1Das Landgericht hat den Angeklagten wegen Raubes, „vorsätzlicher Körperverletzung in zwei Fällen, davon in einem Fall in Tateinheit mit einem Verstoß gegen das WaffG und Bedrohung in Tatmehrheit mit einem weiteren Verstoß gegen das WaffG“ unter Einbeziehung der Strafe aus einer rechtskräftigen Vorverurteilung zu einer Gesamtfreiheitsstrafe von vier Jahren verurteilt. Wegen „vorsätzlicher“ Körperverletzung in drei Fällen, davon in einem Fall in Tateinheit mit Sachbeschädigung, sowie wegen vorsätzlicher Trunkenheit im Verkehr in zwei Fällen, davon in einem Fall in Tateinheit mit gefährlicher Körperverletzung, hat es ihn zu einer weiteren Gesamtfreiheitsstrafe von einem Jahr und neun Monaten verurteilt. Zudem hat das Landgericht die Unterbringung des Angeklagten in einer Entziehungsanstalt mit einem „Vorwegvollzug von einem Jahr und neun Monaten“ angeordnet und gegen ihn eine einjährige Sperrfrist für die Erteilung einer Fahrerlaubnis verhängt. Die auf die Bestimmung der Dauer des Vorwegvollzugs beschränkte Revision des Angeklagten erfasst auch die Unterbringungsanordnung und hat in diesem Anfechtungsumfang Erfolg (§ 349 Abs. 4 StPO).

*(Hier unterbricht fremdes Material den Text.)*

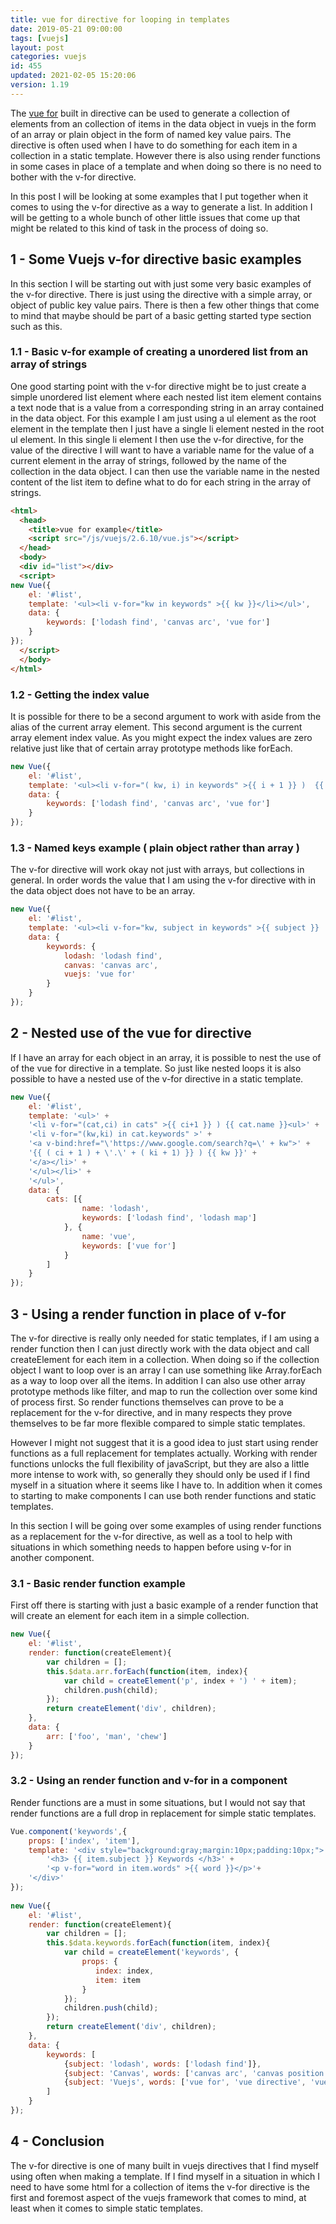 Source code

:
 ```yaml
---
title: vue for directive for looping in templates
date: 2019-05-21 09:00:00
tags: [vuejs]
layout: post
categories: vuejs
id: 455
updated: 2021-02-05 15:20:06
version: 1.19
---
```


The [vue for](https://vuejs.org/v2/guide/list.html) built in directive can be used to generate a collection of elements from an collection of items in the data object in vuejs in the form of an array or plain object in the form of named key value pairs. The directive is often used when I have to do something for each item in a collection in a static template. However there is also using render functions in some cases in place of a template and when doing so there is no need to bother with the v-for directive.

In this post I will be looking at some examples that I put together when it comes to using the v-for directive as a way to generate a list. In addition I will be getting to a whole bunch of other little issues that come up that might be related to this kind of task in the process of doing so.

<!-- more -->

## 1 - Some Vuejs v-for directive basic examples

In this section I will be starting out with just some very basic examples of the v-for directive. There is just using the directive with a simple array, or object of public key value pairs. There is then a few other things that come to mind that maybe should be part of a basic getting started type section such as this.

### 1.1 - Basic v-for example of creating a unordered list from an array of strings

One good starting point with the v-for directive might be to just create a simple unordered list element where each nested list item element contains a text node that is a value from a corresponding string in an array contained in the data object. For this example I am just using a ul element as the root element in the template then I just have a single li element nested in the root ul element. In this single li element I then use the v-for directive, for the value of the directive I will want to have a variable name for the value of a current element in the array of strings, followed by the name of the collection in the data object. I can then use the variable name in the nested content of the list item to define what to do for each string in the array of strings.

```html
<html>
  <head>
    <title>vue for example</title>
    <script src="/js/vuejs/2.6.10/vue.js"></script>
  </head>
  <body>
  <div id="list"></div>
  <script>
new Vue({
    el: '#list',
    template: '<ul><li v-for="kw in keywords" >{{ kw }}</li></ul>',
    data: {
        keywords: ['lodash find', 'canvas arc', 'vue for']
    }
});
  </script>
  </body>
</html>
```

### 1.2 - Getting the index value 

It is possible for there to be a second argument to work with aside from the alias of the current array element. This second argument is the current array element index value. As you might expect the index values are zero relative just like that of certain array prototype methods like forEach.

```js
new Vue({
    el: '#list',
    template: '<ul><li v-for="( kw, i) in keywords" >{{ i + 1 }} )  {{ kw }}</li></ul>',
    data: {
        keywords: ['lodash find', 'canvas arc', 'vue for']
    }
});
```

### 1.3 - Named keys example ( plain object rather than array )

The v-for directive will work okay not just with arrays, but collections in general. In order words the value that I am using the v-for directive with in the data object does not have to be an array.

```js
new Vue({
    el: '#list',
    template: '<ul><li v-for="kw, subject in keywords" >{{ subject }} : {{ kw }}</li></ul>',
    data: {
        keywords: {
            lodash: 'lodash find', 
            canvas: 'canvas arc', 
            vuejs: 'vue for'
        }
    }
});
```

## 2 - Nested use of the vue for directive

If I have an array for each object in an array, it is possible to nest the use of of the vue for directive in a template. So just like nested loops it is also possible to have a nested use of the v-for directive in a static template.

```js
new Vue({
    el: '#list',
    template: '<ul>' +
    '<li v-for="(cat,ci) in cats" >{{ ci+1 }} ) {{ cat.name }}<ul>' +
    '<li v-for="(kw,ki) in cat.keywords" >' +
    '<a v-bind:href="\'https://www.google.com/search?q=\' + kw">' +
    '{{ ( ci + 1 ) + \'.\' + ( ki + 1) }} ) {{ kw }}' +
    '</a></li>' +
    '</ul></li>' +
    '</ul>',
    data: {
        cats: [{
                name: 'lodash',
                keywords: ['lodash find', 'lodash map']
            }, {
                name: 'vue',
                keywords: ['vue for']
            }
        ]
    }
});
```

## 3 - Using a render function in place of v-for

The v-for directive is really only needed for static templates, if I am using a render function then I can just directly work with the data object and call createElement for each item in a collection. When doing so if the collection object I want to loop over is an array I can use something like Array.forEach as a way to loop over all the items. In addition I can also use other array prototype methods like filter, and map to run the collection over some kind of process first. So render functions themselves can prove to be a replacement for the v-for directive, and in many respects they prove themselves to be far more flexible compared to simple static templates.

However I might not suggest that it is a good idea to just start using render functions as a full replacement for templates actually. Working with render functions unlocks the full flexibility of javaScript, but they are also a little more intense to work with, so generally they should only be used if I find myself in a situation where it seems like I have to. In addition when it comes to starting to make components I can use both render functions and static templates.

In this section I will be going over some examples of using render functions as a replacement for the v-for directive, as well as a tool to help with situations in which something needs to happen before using v-for in another component.

### 3.1 - Basic render function example

First off there is starting with just a basic example of a render function that will create an element for each item in a simple collection.

```js
new Vue({
    el: '#list',
    render: function(createElement){
        var children = [];
        this.$data.arr.forEach(function(item, index){
            var child = createElement('p', index + ') ' + item);
            children.push(child);
        });
        return createElement('div', children);
    },
    data: {
        arr: ['foo', 'man', 'chew']
    }
});
```

### 3.2 - Using an render function and v-for in a component

Render functions are a must in some situations, but I would not say that render functions are a full drop in replacement for simple static templates.

```js
Vue.component('keywords',{
    props: ['index', 'item'],
    template: '<div style="background:gray;margin:10px;padding:10px;">'+
        '<h3> {{ item.subject }} Keywords </h3>' +
        '<p v-for="word in item.words" >{{ word }}</p>'+
    '</div>'
});
 
new Vue({
    el: '#list',
    render: function(createElement){
        var children = [];
        this.$data.keywords.forEach(function(item, index){
            var child = createElement('keywords', {
                props: {
                   index: index,
                   item: item
                }
            });
            children.push(child);
        });
        return createElement('div', children);
    },
    data: {
        keywords: [
            {subject: 'lodash', words: ['lodash find']}, 
            {subject: 'Canvas', words: ['canvas arc', 'canvas position']}, 
            {subject: 'Vuejs', words: ['vue for', 'vue directive', 'vue component', 'vue render function']}
        ]
    }
});
```

## 4 - Conclusion

The v-for directive is one of many built in vuejs directives that I find myself using often when making a template. If I find myself in a situation in which I need to have some html for a collection of items the v-for directive is the first and foremost aspect of the vuejs framework that comes to mind, at least when it comes to simple static templates.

21. Die grundsätzlich mögliche (vgl. ; Beschluss vom – 3 StR 458/21 Rn. 19) Revisionsbeschränkung auf die Dauer des Vorwegvollzugs eines Teils der Strafen vor der Unterbringung nach § 64 StGB ist unter den gegebenen Umständen unwirksam, soweit auch die Maßregelanordnung von der Anfechtung ausgenommen ist.

3a) Eine wirksame Rechtsmittelbeschränkung setzt nicht nur voraus, dass der nach dem Willen des Rechtsmittelführers allein angefochtene Entscheidungsteil losgelöst vom übrigen Urteilsinhalt selbständig geprüft und beurteilt werden kann (st. Rspr.; vgl. Rn. 6 mwN; Urteil vom – 1 StR 595/94, BGHSt 41, 57, 59; Urteil vom – 4 StR 126/10, BGHSt 55, 174, 175 f.), sondern erfordert auch, dass der nicht angegriffene Teil der Vorentscheidung so festgestellt und bewertet ist, dass er – unabänderlich und damit bindend geworden – eine hinreichend tragfähige Grundlage für eine eigenständige Entscheidung des Rechtsmittelgerichts zu bieten vermag (vgl. , BGHSt 62, 155 Rn. 19 mwN).

4Die vom Beschwerdeführer angegriffene Dauer des Vorwegvollzugs hängt dabei entscheidend von der voraussichtlichen Dauer der Unterbringung gemäß § 64 StGB ab (vgl. § 67 Abs. 2 Satz 3, Abs. 5 Satz 1 StGB). Für die anzunehmende Therapiedauer ist derjenige Zeitraum maßgebend, der bei prognostischer Beurteilung erforderlich erscheint, um einen Behandlungserfolg zu erzielen. Die Festlegung einer angemessenen Dauer der Unterbringung muss deshalb ihre Grundlage darin finden, dass die Maßregel als solche überhaupt Aussicht auf Erfolg bietet. Ist dies bereits dem Grunde nach nicht der Fall oder zweifelhaft, lässt sich kein angemessener Zeitraum für die Therapie bemessen und vom Revisionsgericht überprüfen (vgl. Rn. 8; Beschluss vom – 3 StR 516/07 Rn. 6 f.). Jedenfalls wenn die Erfolgsaussicht der Maßregel nach § 64 StGB in den Urteilsgründen nicht tragfähig begründet ist, scheidet eine isolierte Anfechtung der Dauer des Vorwegvollzugs aus.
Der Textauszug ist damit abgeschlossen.